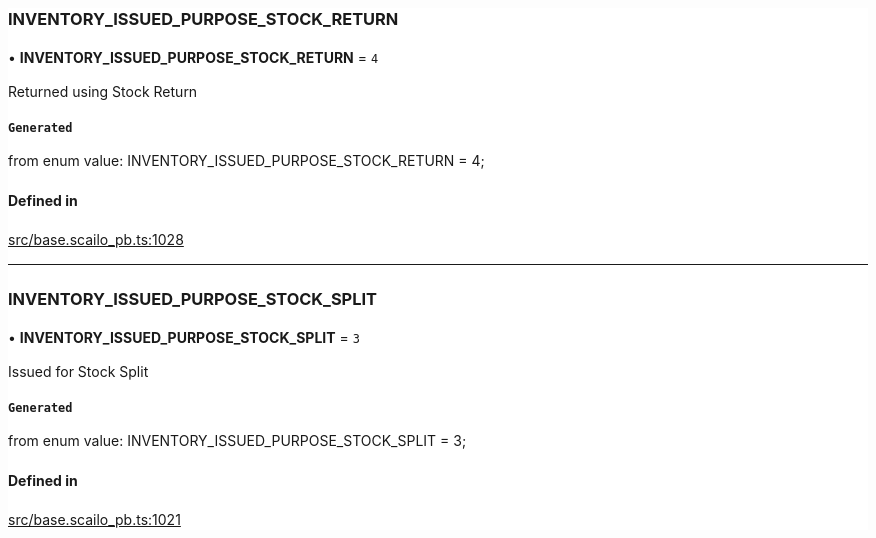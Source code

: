 ### INVENTORY\_ISSUED\_PURPOSE\_STOCK\_RETURN

• **INVENTORY\_ISSUED\_PURPOSE\_STOCK\_RETURN** = ``4``

Returned using Stock Return

**`Generated`**

from enum value: INVENTORY_ISSUED_PURPOSE_STOCK_RETURN = 4;

#### Defined in

[src/base.scailo_pb.ts:1028](https://github.com/scailo/ts-sdk/blob/c10a36b57201dfa5903d4b53efa1e62aa6208936/src/base.scailo_pb.ts#L1028)

___

### INVENTORY\_ISSUED\_PURPOSE\_STOCK\_SPLIT

• **INVENTORY\_ISSUED\_PURPOSE\_STOCK\_SPLIT** = ``3``

Issued for Stock Split

**`Generated`**

from enum value: INVENTORY_ISSUED_PURPOSE_STOCK_SPLIT = 3;

#### Defined in

[src/base.scailo_pb.ts:1021](https://github.com/scailo/ts-sdk/blob/c10a36b57201dfa5903d4b53efa1e62aa6208936/src/base.scailo_pb.ts#L1021)
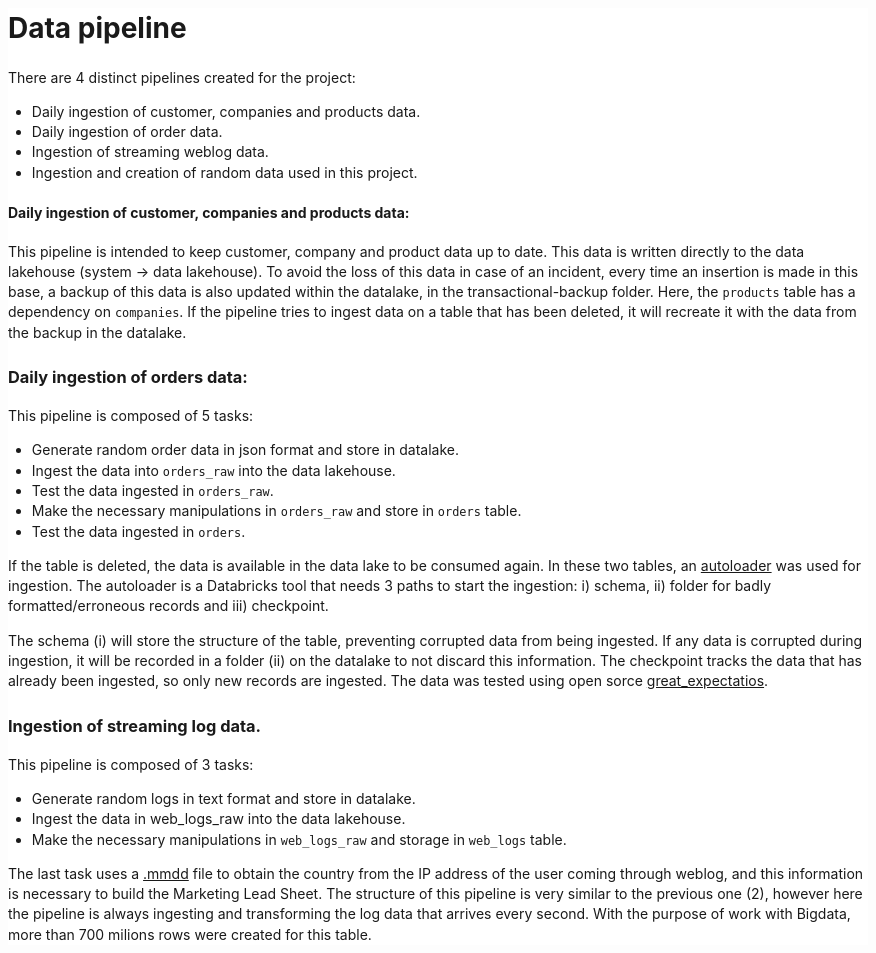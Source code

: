 # Data pipeline

There are 4 distinct pipelines created for the project:
- Daily ingestion of customer, companies and products data.
- Daily ingestion of order data.
- Ingestion of streaming weblog data.
- Ingestion and creation of random data used in this project.

#### Daily ingestion of customer, companies and products data:

This pipeline is intended to keep customer, company and product data up to date.
This data is written directly to the data lakehouse (system -> data lakehouse).
To avoid the loss of this data in case of an incident, every time an insertion is made in this base, a backup of this data is also updated within the datalake, in the transactional-backup folder.
Here, the `products` table has a dependency on `companies`. If the pipeline tries to ingest data on a table that has been deleted, it will recreate it with the data from the backup in the datalake.

### Daily ingestion of orders data:

This pipeline is composed of 5 tasks:
* Generate random order data in json format and store in datalake.
* Ingest the data into `orders_raw` into the data lakehouse.
* Test the data ingested in `orders_raw`.
* Make the necessary manipulations in `orders_raw` and store in `orders` table.
* Test the data ingested in `orders`.

If the table is deleted, the data is available in the data lake to be consumed again.
In these two tables, an [autoloader](https://docs.databricks.com/ingestion/auto-loader/index.html) was used for ingestion.
The autoloader is a Databricks tool that needs 3 paths to start the ingestion:
i) schema, 
ii) folder for badly formatted/erroneous records and
iii) checkpoint.

The schema (i) will store the structure of the table, preventing corrupted data from being ingested.
If any data is corrupted during ingestion, it will be recorded in a folder (ii) on the datalake to not discard this information.
The checkpoint tracks the data that has already been ingested, so only new records are ingested.
The data was tested using open sorce [great_expectatios](https://greatexpectations.io/).

### Ingestion of streaming log data.
This pipeline is composed of 3 tasks:
* Generate random logs in text format and store in datalake.
* Ingest the data in web_logs_raw into the data lakehouse.
* Make the necessary manipulations in `web_logs_raw` and storage in `web_logs` table.

The last task uses a [.mmdd](https://maxmind.github.io/MaxMind-DB/) file to obtain the country from the IP address of the user coming through weblog, and this information is necessary to build the Marketing Lead Sheet.
The structure of this pipeline is very similar to the previous one (2), however here the pipeline is always ingesting and transforming the log data that arrives every second. With the purpose of work with Bigdata, more than 700 milions rows were created for this table.
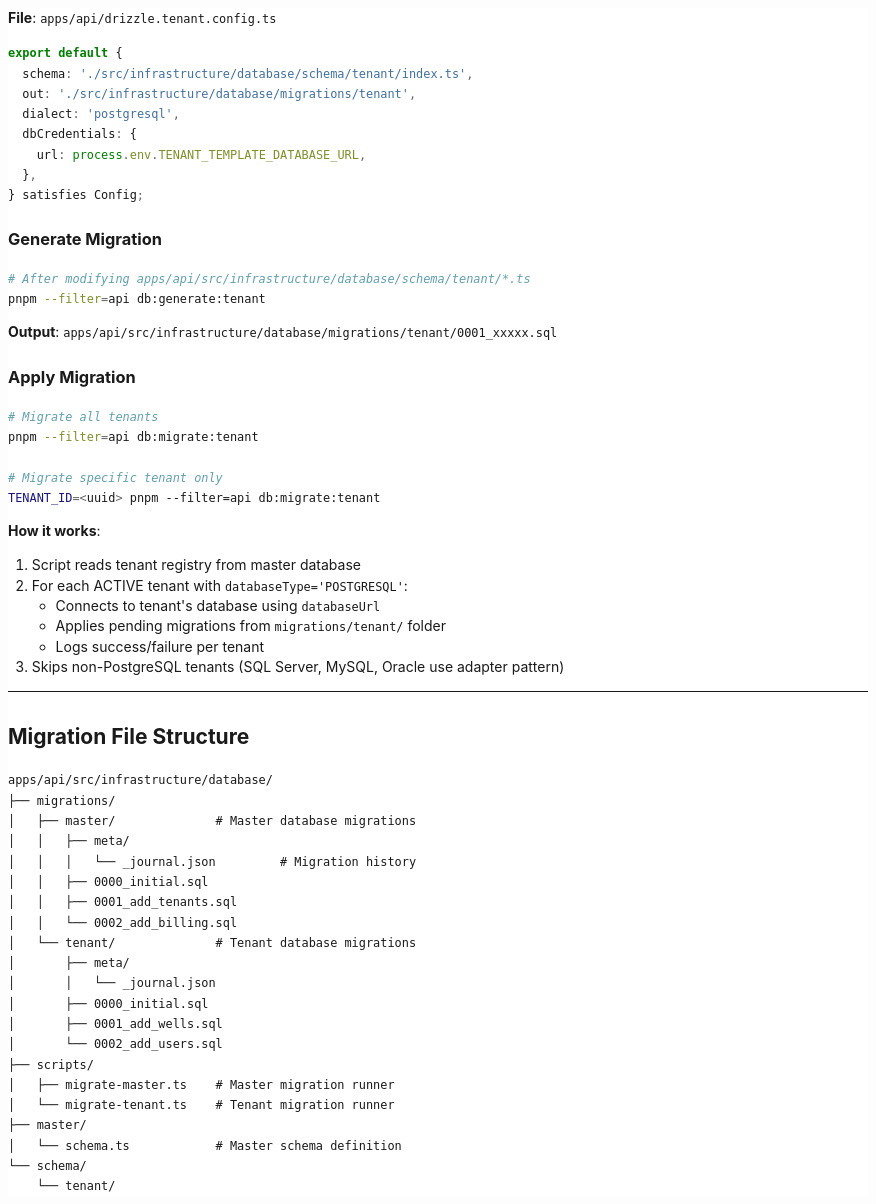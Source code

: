 **File**: `apps/api/drizzle.tenant.config.ts`

```typescript
export default {
  schema: './src/infrastructure/database/schema/tenant/index.ts',
  out: './src/infrastructure/database/migrations/tenant',
  dialect: 'postgresql',
  dbCredentials: {
    url: process.env.TENANT_TEMPLATE_DATABASE_URL,
  },
} satisfies Config;
```

### Generate Migration

```bash
# After modifying apps/api/src/infrastructure/database/schema/tenant/*.ts
pnpm --filter=api db:generate:tenant
```

**Output**: `apps/api/src/infrastructure/database/migrations/tenant/0001_xxxxx.sql`

### Apply Migration

```bash
# Migrate all tenants
pnpm --filter=api db:migrate:tenant

# Migrate specific tenant only
TENANT_ID=<uuid> pnpm --filter=api db:migrate:tenant
```

**How it works**:

1. Script reads tenant registry from master database
2. For each ACTIVE tenant with `databaseType='POSTGRESQL'`:
   - Connects to tenant's database using `databaseUrl`
   - Applies pending migrations from `migrations/tenant/` folder
   - Logs success/failure per tenant
3. Skips non-PostgreSQL tenants (SQL Server, MySQL, Oracle use adapter pattern)

---

## Migration File Structure

```
apps/api/src/infrastructure/database/
├── migrations/
│   ├── master/              # Master database migrations
│   │   ├── meta/
│   │   │   └── _journal.json         # Migration history
│   │   ├── 0000_initial.sql
│   │   ├── 0001_add_tenants.sql
│   │   └── 0002_add_billing.sql
│   └── tenant/              # Tenant database migrations
│       ├── meta/
│       │   └── _journal.json
│       ├── 0000_initial.sql
│       ├── 0001_add_wells.sql
│       └── 0002_add_users.sql
├── scripts/
│   ├── migrate-master.ts    # Master migration runner
│   └── migrate-tenant.ts    # Tenant migration runner
├── master/
│   └── schema.ts            # Master schema definition
└── schema/
    └── tenant/
```
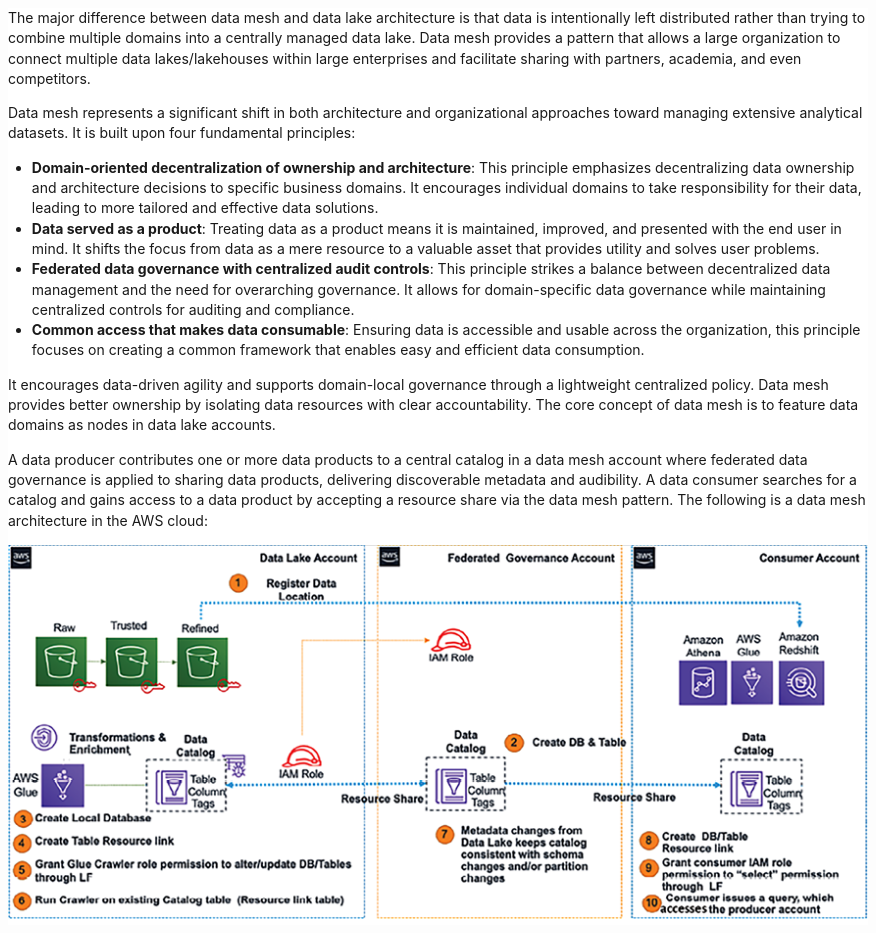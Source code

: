The major difference between data mesh and data lake architecture is that data is intentionally left distributed rather than trying to combine multiple domains into a centrally managed data lake. Data mesh provides a pattern that allows a large organization to connect multiple data lakes/lakehouses within large enterprises and facilitate sharing with partners, academia, and even competitors.

Data mesh represents a significant shift in both architecture and organizational approaches toward managing extensive analytical datasets. It is built upon four fundamental principles:

- **Domain-oriented decentralization of ownership and architecture**: This principle emphasizes decentralizing data ownership and architecture decisions to specific business domains. It encourages individual domains to take responsibility for their data, leading to more tailored and effective data solutions.
- **Data served as a product**: Treating data as a product means it is maintained, improved, and presented with the end user in mind. It shifts the focus from data as a mere resource to a valuable asset that provides utility and solves user problems.
- **Federated data governance with centralized audit controls**: This principle strikes a balance between decentralized data management and the need for overarching governance. It allows for domain-specific data governance while maintaining centralized controls for auditing and compliance.
- **Common access that makes data consumable**: Ensuring data is accessible and usable across the organization, this principle focuses on creating a common framework that enables easy and efficient data consumption.

It encourages data-driven agility and supports domain-local governance through a lightweight centralized policy. Data mesh provides better ownership by isolating data resources with clear accountability. The core concept of data mesh is to feature data domains as nodes in data lake accounts.

A data producer contributes one or more data products to a central catalog in a data mesh account where federated data governance is applied to sharing data products, delivering discoverable metadata and audibility. A data consumer searches for a catalog and gains access to a data product by accepting a resource share via the data mesh pattern. The following is a data mesh architecture in the AWS cloud:

![](../assets/images/B21336_12_09.png)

▶ **What is needed**
Tally the lines in the records above that contain the string "encourages" and report only the tally.

▶ **Completed exercise**
2